▸ DATASET:
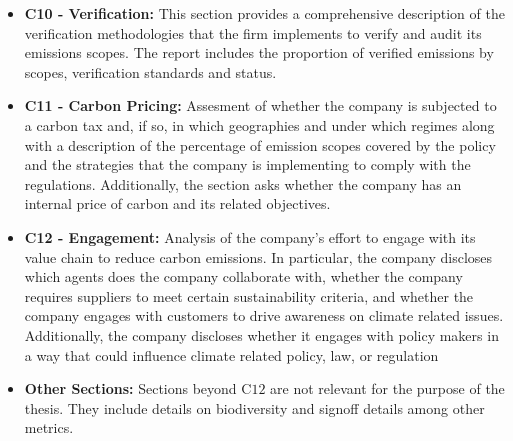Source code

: \begin{itemize}
    \item \textbf{C10 - Verification:} This section provides a comprehensive description of the verification methodologies that the firm implements to verify and audit its emissions scopes. The report includes the proportion of verified emissions by scopes, verification standards and status.
    \item \textbf{C11 - Carbon Pricing:} Assesment of whether the company is subjected to a carbon tax and, if so, in which geographies and under which regimes along with a description of the percentage of emission scopes covered by the policy and the strategies that the company is implementing to comply with the regulations. Additionally, the section asks whether the company has an internal price of carbon and its related objectives.
    \item \textbf{C12 - Engagement:} Analysis of the company's effort to engage with its value chain to reduce carbon emissions. In particular, the company discloses which agents does the company collaborate with, whether the company requires suppliers to meet certain sustainability criteria, and whether the company engages with customers to drive awareness on climate related issues. Additionally, the company discloses whether it engages with policy makers in a way that could influence climate related policy, law, or regulation
    \item \textbf{Other Sections:} Sections beyond C$12$ are not relevant for the purpose of the thesis. They include details on biodiversity and signoff details among other metrics.
\end{itemize}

▸ EXERCISE DESCRIPTION: Scan the listing and report each line where the word "policy" shows up.

▸ SOLUTION:
    \item \textbf{C11 - Carbon Pricing:} Assesment of whether the company is subjected to a carbon tax and, if so, in which geographies and under which regimes along with a description of the percentage of emission scopes covered by the policy and the strategies that the company is implementing to comply with the regulations. Additionally, the section asks whether the company has an internal price of carbon and its related objectives.
    \item \textbf{C12 - Engagement:} Analysis of the company's effort to engage with its value chain to reduce carbon emissions. In particular, the company discloses which agents does the company collaborate with, whether the company requires suppliers to meet certain sustainability criteria, and whether the company engages with customers to drive awareness on climate related issues. Additionally, the company discloses whether it engages with policy makers in a way that could influence climate related policy, law, or regulation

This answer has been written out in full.